# Week 10 Lab Exercise
#Download the LabW9 dataset from spectrum.
#Load the dataset and appropriate packages.
library(readxl)
df1 <- read_excel("labW9.xlsx",1)
View(df1)
#any(grepl("caret", installed.packages()))
#install.packages("caret")
#install.packages("klaR")
library(caret)
## Loading required package: ggplot2
## Loading required package: lattice
library(klaR)
## Loading required package: MASS
#Conduct data exploration and checking and cleaning if necessary
names(df1)
## [1] "Pregnancies" "Glucose"
## [3] "BloodPressure" "SkinThickness"
## [5] "Insulin" "BMI"
## [7] "DiabetesPedigreeFunction" "Age"
## [9] "Outcome"
nrow(df1)
## [1] 768
ncol(df1)
## [1] 9
length(df1)
## [1] 9
str(df1)
## tibble [768 x 9] (S3: tbl_df/tbl/data.frame)

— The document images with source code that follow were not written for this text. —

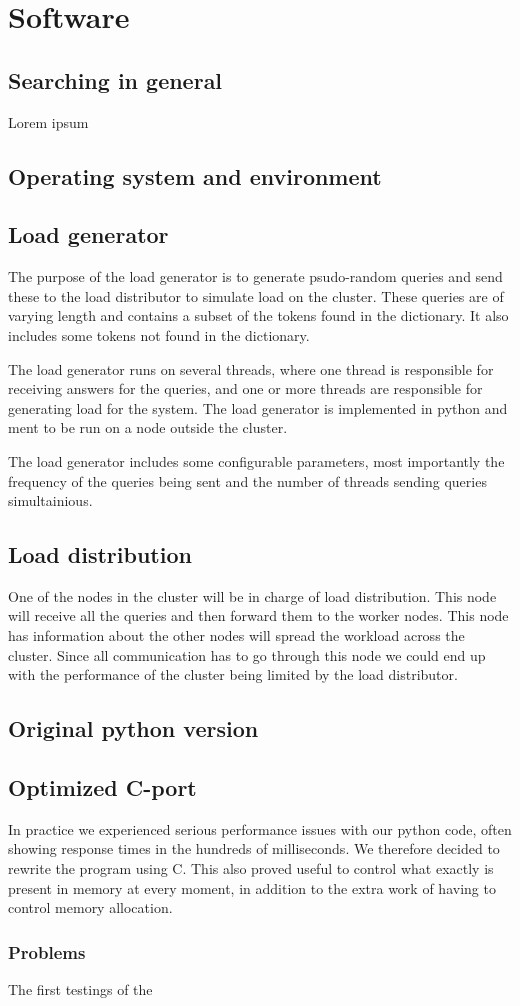 
\section{Software}
\subsection{Searching in general}
Lorem ipsum\cite{IntroIR}
\subsection{Operating system and environment}
\subsection{Load generator}
The purpose of the load generator is to generate psudo-random queries and send these to the load distributor to simulate load on the cluster. These queries are of varying length and contains a subset of the tokens found in the dictionary. It also includes some tokens not found in the dictionary. 

The load generator runs on several threads, where one thread is responsible for receiving answers for the queries, and one or more threads are responsible for generating load for the system. The load generator is implemented in python and ment to be run on a node outside the cluster.

The load generator includes some configurable parameters, most importantly the frequency of the queries being sent and the number of threads sending queries simultainious.

\subsection{Load distribution}
One of the nodes in the cluster will be in charge of load distribution. This node will receive all the queries and then forward them to the worker nodes. This node has information about the other nodes will spread the workload across the cluster. Since all communication has to go through this node we could end up with the performance of the cluster being limited by the load distributor.  

\subsection{Original python version}

\subsection{Optimized C-port}
In practice we experienced serious performance issues with our python code, often showing response times in the hundreds of milliseconds. We therefore decided to rewrite the program using C. This also proved useful to control what exactly is present in memory at every moment, in addition to the extra work of having to control memory allocation.
\subsubsection{Problems}
The first testings of the

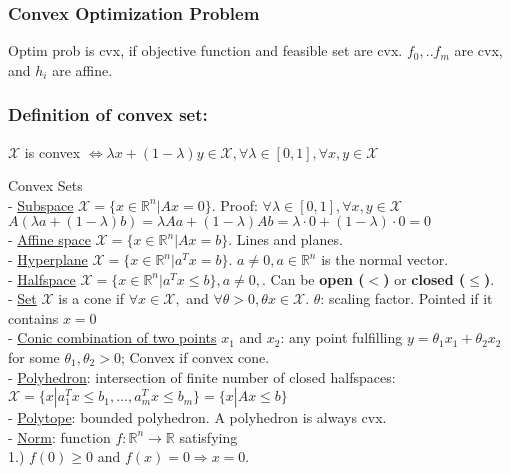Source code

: \documentclass[10pt,parskip]{scrartcl}
\begin{document}
\begin{multicols*}{3}
\subsubsection{Convex Optimization Problem}
Optim prob is cvx, if objective function and feasible set are cvx. $f_0, ..f_m$ are cvx, and $h_i$ are affine.
 
\subsubsection{Definition of convex set:}
$\mathcal X$ is convex $\Leftrightarrow \lambda x + (1-\lambda) y \in \mathcal X, \forall \lambda \in [0,1], \forall x,y \in \mathcal X$


Convex Sets\\
- \underline{Subspace} $\mathcal X = \{ x \in \mathbb R^n | Ax = 0\}$. Proof: $ \forall \lambda \in [0,1], \forall x,y \in \mathcal X$ \\
 $ A(\lambda a + (1-\lambda) b) = \lambda A a + (1-\lambda)Ab = \lambda \cdot 0 + (1-\lambda) \cdot 0 = 0 $\\
- \underline{Affine space} $\mathcal X = \{ x \in \mathbb R^n | Ax = b\}$. Lines and planes.\\
- \underline{Hyperplane} $\mathcal X = \{ x \in \mathbb R^n | a^T x = b\}$. $ a \ne 0, a\in \mathbb R^n$ is the normal vector.\\
- \underline{Halfspace} $\mathcal X = \{ x \in \mathbb R^n | a^T x \leq b\}, a \ne 0,$. Can be \textbf{open ($<$)} or \textbf{closed ($\leq$)}.\\
- \underline{Set} $\mathcal X$ is a cone if $\forall x \in \mathcal X,$ and $\forall \theta > 0, \theta x \in \mathcal X$. $\theta$: scaling factor. Pointed if it contains $x=0$\\
- \underline{Conic combination of two points} $x_1$ and $x_2$: any point fulfilling $y = \theta_1 x_1 + \theta_2 x_2$\\
 for some $\theta_1, \theta_2 >0$; Convex if convex cone.\\
- \underline{Polyhedron}: intersection of finite number of closed halfspaces: $\mathcal X = \{x | a_1^T x \leq b_1,...,a_m^T x \leq b_m\} = \{x | A x \leq b\}$\\
- \underline{Polytope}: bounded polyhedron. A polyhedron is always cvx.\\
- \underline{Norm}: function $f:\mathbb R^n \rightarrow \mathbb R$ satisfying\\
 1.) $f(0) \geq 0$ and $f(x) = 0 \Rightarrow x = 0$.\\

\end{multicols*}
\end{document}
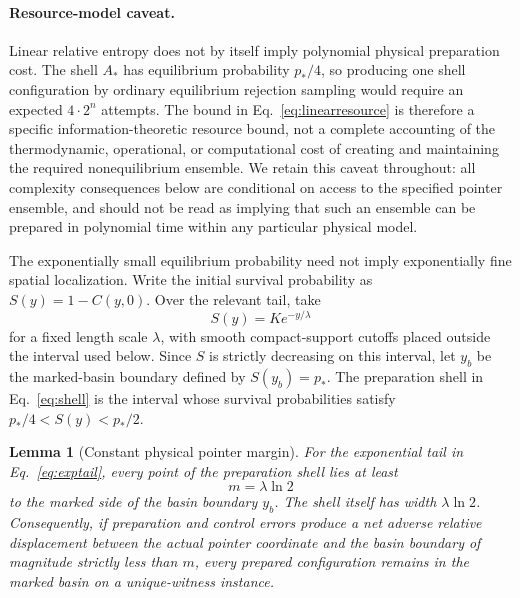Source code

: \documentclass[pdflatex,sn-mathphys-num]{sn-jnl}
\theoremstyle{thmstyleone}
\newtheorem{lemma}{Lemma}
\begin{document}
\paragraph{Resource-model caveat.}
\label{par:resourcecaveat}
Linear relative entropy does not by itself imply polynomial physical preparation cost. The shell $A_*$ has equilibrium probability $p_*/4$, so producing one shell configuration by ordinary equilibrium rejection sampling would require an expected $4\cdot 2^n$ attempts. The bound in Eq.~\eqref{eq:linearresource} is therefore a specific information-theoretic resource bound, not a complete accounting of the thermodynamic, operational, or computational cost of creating and maintaining the required nonequilibrium ensemble. We retain this caveat throughout: all complexity consequences below are conditional on access to the specified pointer ensemble, and should not be read as implying that such an ensemble can be prepared in polynomial time within any particular physical model.

The exponentially small equilibrium probability need not imply exponentially fine spatial localization. Write the initial survival probability as $S(y)=1-C(y,0)$. Over the relevant tail, take
\begin{equation}
S(y)=K e^{-y/\lambda}
\label{eq:exptail}
\end{equation}
for a fixed length scale $\lambda$, with smooth compact-support cutoffs placed outside the interval used below. Since $S$ is strictly decreasing on this interval, let $y_b$ be the marked-basin boundary defined by $S(y_b)=p_*$. The preparation shell in Eq.~\eqref{eq:shell} is the interval whose survival probabilities satisfy $p_*/4<S(y)<p_*/2$.

\begin{lemma}[Constant physical pointer margin]
\label{lem:pointermargin}
For the exponential tail in Eq.~\eqref{eq:exptail}, every point of the preparation shell lies at least
\begin{equation}
m=\lambda\ln2
\label{eq:pointermargin}
\end{equation}
to the marked side of the basin boundary $y_b$. The shell itself has width $\lambda\ln2$. Consequently, if preparation and control errors produce a net adverse relative displacement between the actual pointer coordinate and the basin boundary of magnitude strictly less than $m$, every prepared configuration remains in the marked basin on a unique-witness instance.
\end{lemma}
\end{document}
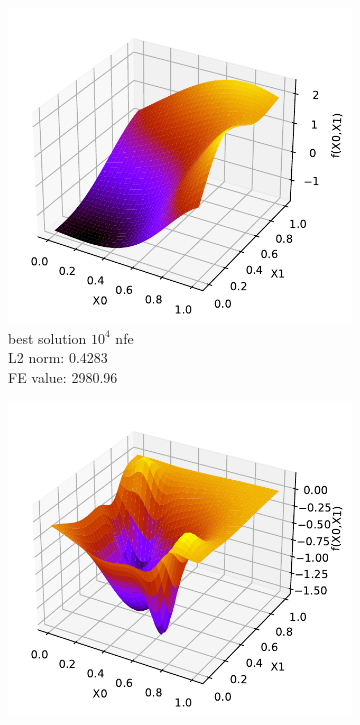 \documentclass[./\jobname.tex]{subfiles}
\begin{document}
\begin{figure}[H]
	\centering
	\begin{subfigure}[b]{0.3333\linewidth}
		\centering
		\includegraphics[width=1\textwidth]{../../code/experiments/experiment_0/pde5_best_sol_10_4.pdf}
		\caption{best solution $10^4$ \gls{nfe} \\ L2 norm: 0.4283 \\ FE value: 2980.96}
		\label{fig:pde5_sol_10_4}
	\end{subfigure}%
	\begin{subfigure}[b]{0.3333\linewidth}
		\centering
		\includegraphics[width=1\textwidth]{../../code/experiments/experiment_0/pde5_best_sol_10_6.pdf}

\end{subfigure}
\end{figure}
\end{document}
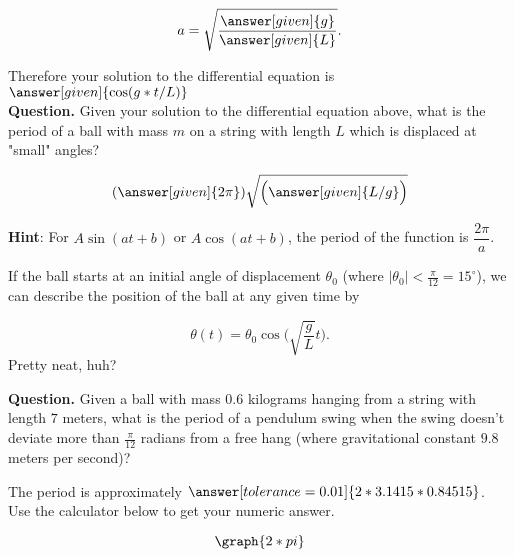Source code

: \documentclass[handout,nooutcomes]{ximera}
\begin{document}
\begin{example}
\begin{explanation}
\[
a = \sqrt{\dfrac{\answer[given]{g}}{\answer[given]{L}}}.
\]

Therefore your solution to the differential equation is $\answer[given]{ \cos(g*t/L)}$\\



\textbf{Question. } Given your solution to the differential equation above, what is the period of a ball with mass $m$ on a string with length $L$ which is displaced at "small" angles?

\[
(\answer[given]{2\pi})\sqrt{\Big(\answer[given]{L/g}\Big)}
\]
\medskip

\textbf{Hint}: For $A\sin(at+b)$ or $A\cos(at+b)$, the period of the 
function is $\dfrac{2\pi}{a}$.


If the ball starts at an initial angle of displacement $\theta_0$
(where $|\theta_0|<\frac{\pi}{12}= 15^\circ$), we can describe
the position of the ball at any given time by

\[
\theta(t) = \theta_0 \cos\Big(\sqrt{\frac{g}{L}} t\Big).
\]
Pretty neat, huh?


\textbf{Question. } Given a ball with mass $0.6$ kilograms hanging from a string with length $7$ meters, what is the period of a pendulum swing when the swing doesn't deviate more than $\frac{\pi}{12}$ radians from a free hang (where gravitational constant $9.8$ meters per second)?


The period is approximately $\answer[tolerance=0.01]{2*3.1415*0.84515}$.\\

Use the calculator below to get your numeric answer.

\[
\graph{2*pi}
\]


\end{explanation}
\end{example}
\end{document}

## $ Pregnancies : num [1:768] 6 1 8 1 0 5 3 10 2 8 ...
## $ Glucose : num [1:768] 148 85 183 89 137 116 78 115 197 125 ...
## $ BloodPressure : num [1:768] 72 66 64 66 40 74 50 0 70 96 ...
## $ SkinThickness : num [1:768] 35 29 0 23 35 0 32 0 45 0 ...
## $ Insulin : num [1:768] 0 0 0 94 168 0 88 0 543 0 ...
## $ BMI : num [1:768] 33.6 26.6 23.3 28.1 43.1 25.6 31 35.3 30.5 0 ...
## $ DiabetesPedigreeFunction: num [1:768] 0.627 0.351 0.672 0.167 2.288 ...
## $ Age : num [1:768] 50 31 32 21 33 30 26 29 53 54 ...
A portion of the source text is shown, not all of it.